Pictures paired with source code
********************

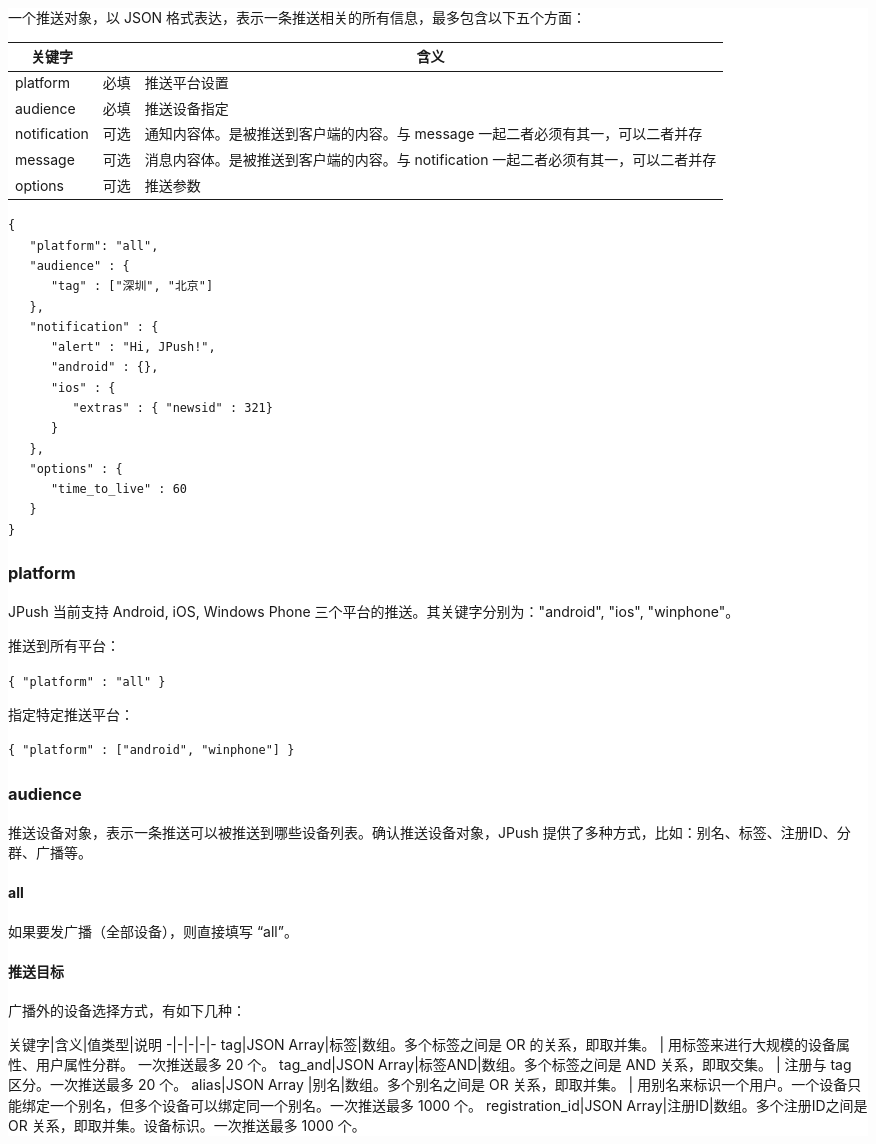 一个推送对象，以 JSON 格式表达，表示一条推送相关的所有信息，最多包含以下五个方面：

关键字||含义
-|-|-
platform | 必填 | 推送平台设置
audience | 必填 | 推送设备指定 
notification|可选|通知内容体。是被推送到客户端的内容。与 message 一起二者必须有其一，可以二者并存
message|可选|消息内容体。是被推送到客户端的内容。与 notification 一起二者必须有其一，可以二者并存 
options | 可选  | 推送参数 



```
{
   "platform": "all",
   "audience" : {
	  "tag" : ["深圳", "北京"]
   },
   "notification" : {
	  "alert" : "Hi, JPush!",
	  "android" : {}, 
	  "ios" : {
		 "extras" : { "newsid" : 321}
	  }
   },
   "options" : {
	  "time_to_live" : 60
   }
}
```

### platform 

JPush 当前支持 Android, iOS, Windows Phone 三个平台的推送。其关键字分别为："android", "ios", "winphone"。

推送到所有平台：

	{ "platform" : "all" }

指定特定推送平台：

	{ "platform" : ["android", "winphone"] }

### audience

推送设备对象，表示一条推送可以被推送到哪些设备列表。确认推送设备对象，JPush 提供了多种方式，比如：别名、标签、注册ID、分群、广播等。

#### all

如果要发广播（全部设备），则直接填写 “all”。

#### 推送目标

广播外的设备选择方式，有如下几种：

关键字|含义|值类型|说明
-|-|-|-|-
tag|JSON Array|标签|数组。多个标签之间是 OR 的关系，即取并集。 | 用标签来进行大规模的设备属性、用户属性分群。 一次推送最多 20 个。
tag_and|JSON Array|标签AND|数组。多个标签之间是 AND 关系，即取交集。 | 注册与 tag 区分。一次推送最多 20 个。
alias|JSON Array |别名|数组。多个别名之间是 OR 关系，即取并集。 | 用别名来标识一个用户。一个设备只能绑定一个别名，但多个设备可以绑定同一个别名。一次推送最多 1000 个。
registration_id|JSON Array|注册ID|数组。多个注册ID之间是 OR 关系，即取并集。设备标识。一次推送最多 1000 个。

********************

**Work item:** Only lines that include "可以二者并存" are counted here. Give their number for the records above and add nothing.

**Answer for this exercise:** 2